WORK ORDER => Go through the data below and count every line that has the word "directly". Return only the count.

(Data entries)
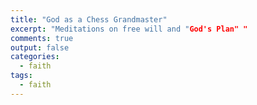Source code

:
 ```yaml
---
title: "God as a Chess Grandmaster"
excerpt: "Meditations on free will and "God's Plan" "
comments: true
output: false
categories:
  - faith
tags:
  - faith
---
```


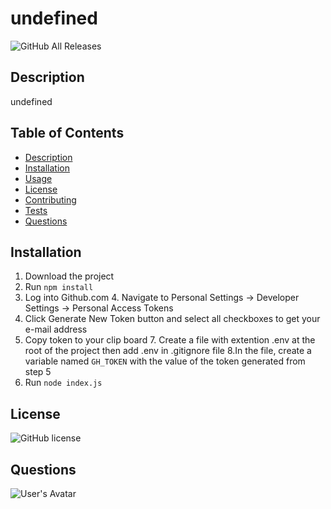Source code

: 
  # undefined
  ![GitHub All Releases](https://img.shields.io/github/downloads/undefined/undefined/total)
  
  ## Description
  
  undefined
  
  
  ## Table of Contents
  * [Description](##Description)
  * [Installation](##Installation)
  * [Usage](##Usage)
  * [License](##License)
  * [Contributing](##Contributing)
  * [Tests](##Tests)
  * [Questions](##Questions)
  
  
  ## Installation
  
  1. Download the project 
  2. Run ```npm install``` 
  3. Log into Github.com 4. Navigate to Personal Settings -> Developer Settings -> Personal Access Tokens 
  5. Click Generate New Token button and select all checkboxes to get your e-mail address 
  6. Copy token to your clip board 7. Create a file with extention .env at the root of the project then add .env in .gitignore file 8.In the file, create a variable named ```GH_TOKEN``` with the value of the token generated from step 5 
  7. Run ```node index.js```
  
  

  ## License
  
  ![GitHub license](https://img.shields.io/badge/license-undefined-blue.svg)
  

  
  ## Questions
  
  ![User's Avatar](https://avatars3.githubusercontent.com/u/11791361?v=4)
  
  
  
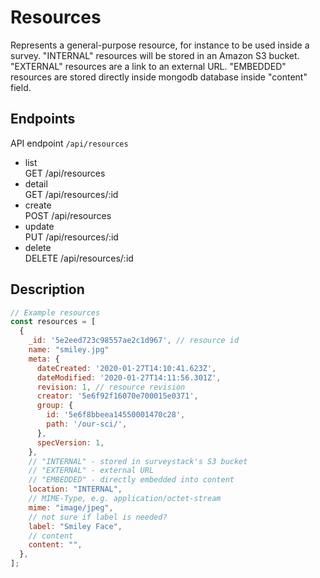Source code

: # Resources

Represents a general-purpose resource, for instance to be used inside a survey.
"INTERNAL" resources will be stored in an Amazon S3 bucket.
"EXTERNAL" resources are a link to an external URL.
"EMBEDDED" resources are stored directly inside mongodb database inside "content" field.

## Endpoints

API endpoint `/api/resources`

- list<br/>GET /api/resources
- detail<br/>GET /api/resources/:id
- create<br/> POST /api/resources
- update<br/> PUT /api/resources/:id
- delete<br/> DELETE /api/resources/:id

## Description

```javascript
// Example resources
const resources = [
  {
    _id: '5e2eed723c98557ae2c1d967', // resource id
    name: "smiley.jpg"
    meta: {
      dateCreated: '2020-01-27T14:10:41.623Z',
      dateModified: '2020-01-27T14:11:56.301Z',
      revision: 1, // resource revision
      creator: '5e6f92f16070e700015e0371',
      group: {
        id: '5e6f8bbeea14550001470c28',
        path: '/our-sci/',
      },
      specVersion: 1,
    },
    // "INTERNAL" - stored in surveystack's S3 bucket
    // "EXTERNAL" - external URL
    // "EMBEDDED" - directly embedded into content
    location: "INTERNAL",
    // MIME-Type, e.g. application/octet-stream
    mime: "image/jpeg",
    // not sure if label is needed?
    label: "Smiley Face",
    // content
    content: "",
  },
];
```
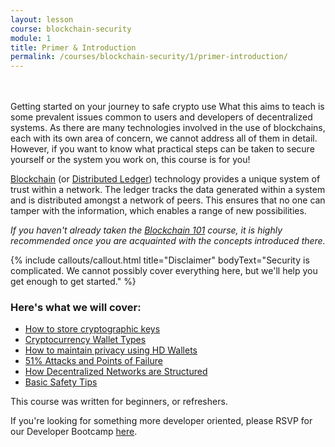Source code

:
 ```yaml
---
layout: lesson
course: blockchain-security
module: 1
title: Primer & Introduction
permalink: /courses/blockchain-security/1/primer-introduction/
---
```

<br>
<br>
<span class="openingParagraph">Getting started on your journey to safe crypto use</span>
What this aims to teach is some prevalent issues common to users and developers of decentralized systems. As there are many technologies involved in the use of blockchains, each with its own area of concern, we cannot address all of them in detail. However, if you want to know what practical steps can be taken to secure yourself or the system you work on, this course is for you!

<a href="https://en.wikipedia.org/wiki/Blockchain">Blockchain</a> (or <a href="https://en.wikipedia.org/wiki/Distributed_ledger">Distributed Ledger</a>) technology provides a unique system of trust within a network. The ledger tracks the data generated within a system and is distributed amongst a network of peers. This ensures that no one can tamper with the information, which enables a range of new possibilities. 

<em>If you haven't already taken the <a href="/courses/blockchain-101/">Blockchain 101</a> course, it is highly recommended once you are acquainted with the concepts introduced there.</em>

{% include callouts/callout.html 
    title="Disclaimer"
    bodyText="Security is complicated. We cannot possibly cover everything here, but we'll help you get enough to get started."
%}

<h3>Here's what we will cover:</h3>
<ul>
    <li><a href="/courses/blockchain-security/1/protecting-digital-keys/">How to store cryptographic keys</a></li>
    <li><a href="/courses/blockchain-security/2/cryptocurrency-wallets/">Cryptocurrency Wallet Types</a></li>
    <li><a href="/courses/blockchain-security/2/hd-wallets-seed-phrases/">How to maintain privacy using HD Wallets</a></li>
    <li><a href="/courses/blockchain-security/3/centralized-points-of-failure/">51% Attacks and Points of Failure</a></li>
    <li><a href="/courses/blockchain-security/3/51-attack-network-hijack/">How Decentralized Networks are Structured</a></li>
    <li><a href="/courses/blockchain-security/3/keeping-yourself-secure/">Basic Safety Tips</a></li>
</ul>

This course was written for beginners, or refreshers. 

If you're looking for something more developer oriented, please RSVP for our Developer Bootcamp <a href="/developer-toolkit/">here</a>.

RESPONSE AREA => 2